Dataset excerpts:

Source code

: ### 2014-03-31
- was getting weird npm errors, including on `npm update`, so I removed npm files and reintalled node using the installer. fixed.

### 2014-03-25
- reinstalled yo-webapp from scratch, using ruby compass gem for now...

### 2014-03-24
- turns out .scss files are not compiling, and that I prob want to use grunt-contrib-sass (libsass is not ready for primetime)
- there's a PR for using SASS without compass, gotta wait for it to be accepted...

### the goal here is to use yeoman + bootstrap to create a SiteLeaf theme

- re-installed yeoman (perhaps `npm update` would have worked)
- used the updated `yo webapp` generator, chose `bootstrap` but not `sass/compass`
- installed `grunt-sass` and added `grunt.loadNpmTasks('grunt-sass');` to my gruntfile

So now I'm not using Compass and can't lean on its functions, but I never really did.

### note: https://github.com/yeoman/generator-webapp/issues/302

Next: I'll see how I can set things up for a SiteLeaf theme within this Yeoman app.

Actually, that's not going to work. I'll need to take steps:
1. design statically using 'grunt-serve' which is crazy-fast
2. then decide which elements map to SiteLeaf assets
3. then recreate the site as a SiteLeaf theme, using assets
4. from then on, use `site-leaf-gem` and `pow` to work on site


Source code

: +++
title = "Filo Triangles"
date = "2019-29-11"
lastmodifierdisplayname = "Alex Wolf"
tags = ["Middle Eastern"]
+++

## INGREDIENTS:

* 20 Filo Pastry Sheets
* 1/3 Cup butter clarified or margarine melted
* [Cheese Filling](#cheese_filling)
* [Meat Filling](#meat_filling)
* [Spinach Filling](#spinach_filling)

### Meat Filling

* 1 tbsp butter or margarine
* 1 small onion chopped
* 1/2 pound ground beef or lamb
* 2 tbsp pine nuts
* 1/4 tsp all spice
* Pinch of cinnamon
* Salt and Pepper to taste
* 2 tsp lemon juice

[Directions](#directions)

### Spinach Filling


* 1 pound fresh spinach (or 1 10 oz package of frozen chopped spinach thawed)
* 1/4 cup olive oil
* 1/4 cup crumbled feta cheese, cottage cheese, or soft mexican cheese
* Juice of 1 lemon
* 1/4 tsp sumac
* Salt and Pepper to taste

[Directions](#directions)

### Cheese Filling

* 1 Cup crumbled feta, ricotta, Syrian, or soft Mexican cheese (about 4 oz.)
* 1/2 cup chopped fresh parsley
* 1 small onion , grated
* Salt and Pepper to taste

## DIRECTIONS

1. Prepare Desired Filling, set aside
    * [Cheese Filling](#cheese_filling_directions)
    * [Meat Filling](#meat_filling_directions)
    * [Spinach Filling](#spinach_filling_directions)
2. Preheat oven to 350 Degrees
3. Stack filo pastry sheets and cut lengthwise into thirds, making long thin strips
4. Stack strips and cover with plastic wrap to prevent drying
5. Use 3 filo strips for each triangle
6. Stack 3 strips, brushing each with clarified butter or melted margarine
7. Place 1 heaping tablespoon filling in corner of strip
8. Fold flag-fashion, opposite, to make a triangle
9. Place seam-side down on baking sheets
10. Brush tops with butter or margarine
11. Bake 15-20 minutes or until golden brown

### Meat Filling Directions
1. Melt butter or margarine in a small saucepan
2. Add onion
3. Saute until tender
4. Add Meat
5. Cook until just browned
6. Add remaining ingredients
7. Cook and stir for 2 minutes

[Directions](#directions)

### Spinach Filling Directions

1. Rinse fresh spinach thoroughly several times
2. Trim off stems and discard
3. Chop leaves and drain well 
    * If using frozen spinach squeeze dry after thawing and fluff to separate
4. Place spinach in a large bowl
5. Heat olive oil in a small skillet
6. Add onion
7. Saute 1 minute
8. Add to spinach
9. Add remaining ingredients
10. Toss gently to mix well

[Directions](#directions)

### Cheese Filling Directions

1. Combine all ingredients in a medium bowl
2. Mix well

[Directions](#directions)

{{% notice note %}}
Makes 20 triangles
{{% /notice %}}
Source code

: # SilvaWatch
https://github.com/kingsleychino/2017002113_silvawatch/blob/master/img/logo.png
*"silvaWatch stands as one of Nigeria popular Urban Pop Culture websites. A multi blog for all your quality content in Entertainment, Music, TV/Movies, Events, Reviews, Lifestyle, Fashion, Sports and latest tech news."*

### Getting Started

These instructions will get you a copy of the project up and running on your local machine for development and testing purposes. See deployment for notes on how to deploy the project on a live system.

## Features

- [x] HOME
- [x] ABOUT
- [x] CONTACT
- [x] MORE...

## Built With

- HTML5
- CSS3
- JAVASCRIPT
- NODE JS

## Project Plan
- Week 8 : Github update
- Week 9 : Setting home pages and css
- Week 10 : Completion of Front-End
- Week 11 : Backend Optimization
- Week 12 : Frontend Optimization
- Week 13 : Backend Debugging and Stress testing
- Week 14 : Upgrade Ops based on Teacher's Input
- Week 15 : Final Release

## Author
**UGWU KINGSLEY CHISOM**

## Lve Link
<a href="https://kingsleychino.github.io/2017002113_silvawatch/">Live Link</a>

_Directions for this task_.
Which lines above include the word "testing"? Pick them out and copy them.

_Solution to this exercise_.
These instructions will get you a copy of the project up and running on your local machine for development and testing purposes. See deployment for notes on how to deploy the project on a live system.
- Week 13 : Backend Debugging and Stress testing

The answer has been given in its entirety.